There's no real point in storing salts in a separate file as long as they're on a per-user basis - the point of the salt is simply to make it so that one rainbow table can't break every password in the DB.


I will provide a slightly different take on this.

I always store the salt mixed in with the salted-password hash.

For example, I will place the first half of the salt before the salted-hash of the password, and the last half of the salt after the salted-hash of the password. The application is aware of this design so can fetch this data, and obtain the salt and salted-password hash.

My rationale for this approach:

If the password/hash data is compromised and falls into the hands of an attacker, the attacker will not know what the salt is from looking at the data. This way an attacker cannot practically perform a brute-force attack to obtain a password that matches the hash, since he doesn't know the hash to begin with and has no way to know which parts of the data are parts of the salt, or parts of the salted-password hash ( unless he does know your application's authentication logic ).

If the salted-password hash is stored as-is, then a brute-force attack can be performed to obtain a password that when salted and hashed produces the same data as the salted-password hash.

However, for example, even if the salted-password hash was stored as-is, but pre-pended with a single random byte, as long as the attacker is unaware that this first byte is to be discarded, this would also increase the difficulty of attack. Your application would know to discard the first byte of the data when used to authenticate your user.

The conclusion to this..

1) Never store the data that your authentication application uses in it's exact form.

2) If possible, keep your authentication logic secret for added security.

Go one step further..

If you cannot keep your application's authentication logic secret - lots of people know how your data is stored in the database. And suppose you have decided to store the salted-password hash mixed in together with the salt, with some of the salt prepending the salted-password hash, and the rest of the salt appending it.

When generating the random salt, you could also randomly decide what proportion of your salt you will store before/after the salted-password hash.
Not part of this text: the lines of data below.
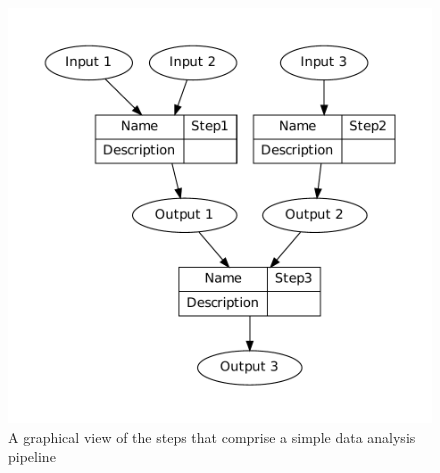 \documentclass[11pt,a4paper]{article}
\begin{document}
\begin{figure}[!ht]
\centering
\includegraphics[width=.5\textwidth]{images/fig-basic.pdf}
\caption{A graphical view of the steps that comprise a simple data analysis pipeline}
\label{fig:FigBasic}
\end{figure}

\clearpage
\renewcommand\refname{{References for appendix 2}} 
%
%
\end{document}
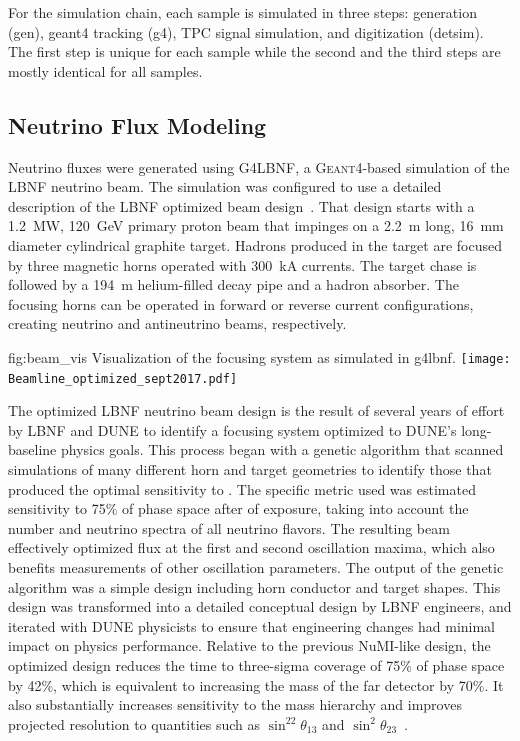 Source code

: For the simulation chain, each sample is simulated in three steps: generation (gen), {\sc geant4} tracking (g4), TPC signal simulation, and digitization (detsim). The first step is unique for each sample while the second and the third steps are mostly identical for all samples. 

\subsection{Neutrino Flux Modeling}
\label{sec:tools-mc-flux}

Neutrino fluxes were generated using G4LBNF, a \textsc{Geant}4\xspace-based simulation of the LBNF neutrino beam.  The simulation was configured to use a detailed description of the LBNF optimized beam design~\cite{optimizedbeamcdr}.  That design starts with a \SI{1.2}{MW}, \SI{120}{\GeV} primary proton beam that impinges on a \SI{2.2}{m} long, \SI{16}{mm} diameter cylindrical graphite target.  Hadrons produced in the target are focused by three magnetic horns operated with \SI{300}{kA} currents.  The target chase is followed by a \SI{194}{m} helium-filled decay pipe and a hadron absorber.  The focusing horns can be operated in forward or reverse current configurations, creating neutrino and antineutrino beams, respectively.   

\begin{dunefigure}{fig:beam_vis}
{Visualization of the focusing system as simulated in g4lbnf.}
    \texttt{[image: Beamline\_optimized\_sept2017.pdf]}\end{dunefigure}


The optimized LBNF neutrino beam design is the result of several years of effort by LBNF and DUNE to identify a focusing system optimized to DUNE's long-baseline physics goals.  This process began with a genetic algorithm that scanned simulations of many different horn and target geometries to identify those that produced the optimal sensitivity to .  The specific metric used was estimated sensitivity to 75\% of  phase space after   %
of exposure, taking into account the number and neutrino spectra of all neutrino flavors. The resulting beam effectively optimized flux at the first and second oscillation maxima, which also benefits measurements of other oscillation parameters.  The output of the genetic algorithm was a simple design including horn conductor and target shapes.  This design was transformed into a detailed conceptual design by LBNF engineers, and iterated with DUNE physicists to ensure that engineering changes had minimal impact on physics performance.  Relative to the previous NuMI-like design, the optimized design reduces the time to three-sigma coverage of 75\% of  phase space by 42\%, which is equivalent to increasing the mass of the far detector by 70\%.  It also substantially increases sensitivity to the mass hierarchy and improves projected resolution to quantities such as $\sin^22\theta_{13}$ and $\sin^2\theta_{23}$~\cite{fields_doc_2901}.        

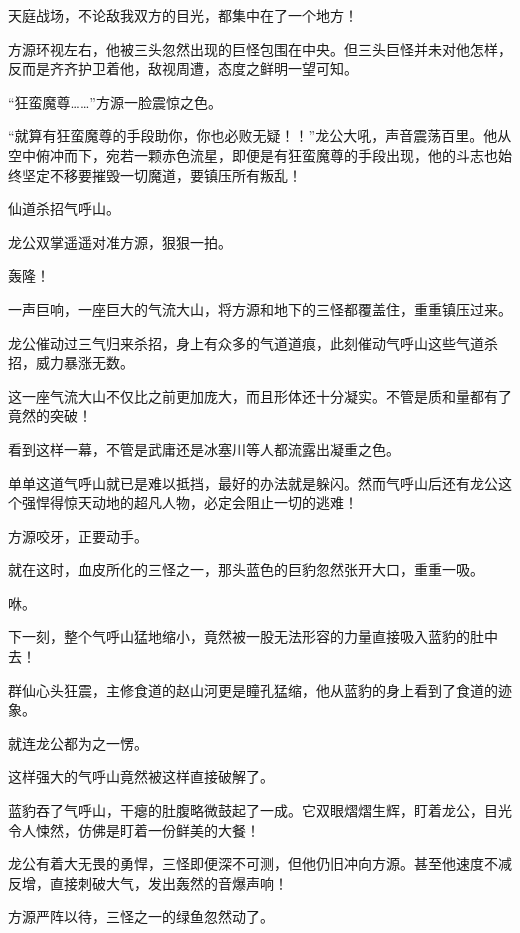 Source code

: 
\begin{this_body}



天庭战场，不论敌我双方的目光，都集中在了一个地方！

方源环视左右，他被三头忽然出现的巨怪包围在中央。但三头巨怪并未对他怎样，反而是齐齐护卫着他，敌视周遭，态度之鲜明一望可知。

“狂蛮魔尊……”方源一脸震惊之色。

“就算有狂蛮魔尊的手段助你，你也必败无疑！！”龙公大吼，声音震荡百里。他从空中俯冲而下，宛若一颗赤色流星，即便是有狂蛮魔尊的手段出现，他的斗志也始终坚定不移要摧毁一切魔道，要镇压所有叛乱！

仙道杀招气呼山。

龙公双掌遥遥对准方源，狠狠一拍。

轰隆！

一声巨响，一座巨大的气流大山，将方源和地下的三怪都覆盖住，重重镇压过来。

龙公催动过三气归来杀招，身上有众多的气道道痕，此刻催动气呼山这些气道杀招，威力暴涨无数。

这一座气流大山不仅比之前更加庞大，而且形体还十分凝实。不管是质和量都有了竟然的突破！

看到这样一幕，不管是武庸还是冰塞川等人都流露出凝重之色。

单单这道气呼山就已是难以抵挡，最好的办法就是躲闪。然而气呼山后还有龙公这个强悍得惊天动地的超凡人物，必定会阻止一切的逃难！

方源咬牙，正要动手。

就在这时，血皮所化的三怪之一，那头蓝色的巨豹忽然张开大口，重重一吸。

咻。

下一刻，整个气呼山猛地缩小，竟然被一股无法形容的力量直接吸入蓝豹的肚中去！

群仙心头狂震，主修食道的赵山河更是瞳孔猛缩，他从蓝豹的身上看到了食道的迹象。

就连龙公都为之一愣。

这样强大的气呼山竟然被这样直接破解了。

蓝豹吞了气呼山，干瘪的肚腹略微鼓起了一成。它双眼熠熠生辉，盯着龙公，目光令人悚然，仿佛是盯着一份鲜美的大餐！

龙公有着大无畏的勇悍，三怪即便深不可测，但他仍旧冲向方源。甚至他速度不减反增，直接刺破大气，发出轰然的音爆声响！

方源严阵以待，三怪之一的绿鱼忽然动了。


\end{this_body}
For example, you generate a random salt of 512 bytes. You append the salt to your password, and obtain the SHA-512 hash of your salted-password. You also generate a random integer 200. You then store the first 200 bytes of the salt, followed by the salted-password hash, followed by the remainder of the salt.

When authenticating a user's password input, your application will pass over the string, and assume the first 1 byte of the data is the first 1 byte of the salt, followed by the salted-hash. This pass will fail. The application will continue by using the first 2 bytes of the data as the first 2 bytes of the salt, and repeat until a positive result is found after using the first 200 bytes as the first 200 bytes of the salt. If the password is wrong, the application will continue to try all permutations until none are found.

The pros of this approach:

Increased security - even if your authentication logic is known, the exact logic is unknown at compile-time. It is practically impossible to perform a brute-force attack, even with knowledge of the exact logic. Increased lengths of salt will increase security further.

The cons of this approach:

Since the exact logic is inferred at run-time, this approach is very CPU-intensive. The longer the length of the salt, the more CPU-intensive this approach becomes.

Authenticating incorrect passwords will involve the highest CPU cost. This can be counter-productive to legitimate requests, but increases security against attackers.

This approach can be implemented in various ways, and can be made even more secure by using variable-width salts and/or salted-password hashes.


Often, they are prepended to the hash and stored in the same field.

There is no need to store them separately - the point is to use a random salt for each password so that a single rainbow table can't be used against your entire set of password hashes. With random salts, an attacker must brute-force each hash separately (or compute a rainbow table for all possible salts - vastly more work).

If you had a more secure storage location, it would make sense to just store the hashes there.